▶ **EXERCISE DETAILS**: Please return every line below that contains the string "nullam".

▶ **RECORDS SHOWN**:
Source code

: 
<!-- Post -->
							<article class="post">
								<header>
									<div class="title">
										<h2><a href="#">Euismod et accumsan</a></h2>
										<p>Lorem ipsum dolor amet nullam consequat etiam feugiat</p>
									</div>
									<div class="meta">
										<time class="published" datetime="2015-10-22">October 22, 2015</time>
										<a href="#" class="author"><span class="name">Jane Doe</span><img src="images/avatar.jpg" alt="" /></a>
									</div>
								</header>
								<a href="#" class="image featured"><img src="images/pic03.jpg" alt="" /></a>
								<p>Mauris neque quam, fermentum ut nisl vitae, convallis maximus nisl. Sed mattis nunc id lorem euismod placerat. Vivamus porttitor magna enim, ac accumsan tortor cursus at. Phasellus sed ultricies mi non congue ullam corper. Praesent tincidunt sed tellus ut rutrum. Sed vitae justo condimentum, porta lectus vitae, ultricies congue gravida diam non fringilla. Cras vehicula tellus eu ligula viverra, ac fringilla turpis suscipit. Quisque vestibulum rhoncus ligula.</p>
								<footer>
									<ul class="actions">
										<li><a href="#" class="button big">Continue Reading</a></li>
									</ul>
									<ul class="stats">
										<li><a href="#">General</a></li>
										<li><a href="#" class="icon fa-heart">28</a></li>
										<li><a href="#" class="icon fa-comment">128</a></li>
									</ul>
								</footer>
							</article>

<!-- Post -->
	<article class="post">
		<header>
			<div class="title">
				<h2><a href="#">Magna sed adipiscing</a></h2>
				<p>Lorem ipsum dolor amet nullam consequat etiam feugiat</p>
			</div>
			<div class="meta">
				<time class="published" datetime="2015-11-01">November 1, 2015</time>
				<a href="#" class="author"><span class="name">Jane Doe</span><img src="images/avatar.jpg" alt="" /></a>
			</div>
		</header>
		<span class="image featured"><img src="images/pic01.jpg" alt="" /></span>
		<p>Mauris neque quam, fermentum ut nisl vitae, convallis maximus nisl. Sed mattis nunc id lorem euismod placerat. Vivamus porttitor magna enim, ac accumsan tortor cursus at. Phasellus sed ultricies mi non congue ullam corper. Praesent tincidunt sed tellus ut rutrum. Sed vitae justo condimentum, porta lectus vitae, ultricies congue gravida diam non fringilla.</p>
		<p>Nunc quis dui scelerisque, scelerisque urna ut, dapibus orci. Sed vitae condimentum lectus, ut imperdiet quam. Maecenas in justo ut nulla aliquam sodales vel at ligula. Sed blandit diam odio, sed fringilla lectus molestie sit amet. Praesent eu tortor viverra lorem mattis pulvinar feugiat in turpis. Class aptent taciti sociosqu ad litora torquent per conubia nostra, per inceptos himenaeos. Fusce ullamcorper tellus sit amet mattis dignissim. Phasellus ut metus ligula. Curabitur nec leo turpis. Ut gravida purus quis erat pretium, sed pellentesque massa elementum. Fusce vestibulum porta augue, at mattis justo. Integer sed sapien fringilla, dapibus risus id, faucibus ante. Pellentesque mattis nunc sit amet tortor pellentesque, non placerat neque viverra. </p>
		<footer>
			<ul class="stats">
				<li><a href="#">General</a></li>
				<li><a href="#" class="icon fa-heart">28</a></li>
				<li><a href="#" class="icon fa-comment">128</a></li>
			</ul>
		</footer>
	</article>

▶ **SOLUTION FOR THIS EXERCISE**:
										<p>Lorem ipsum dolor amet nullam consequat etiam feugiat</p>
				<p>Lorem ipsum dolor amet nullam consequat etiam feugiat</p>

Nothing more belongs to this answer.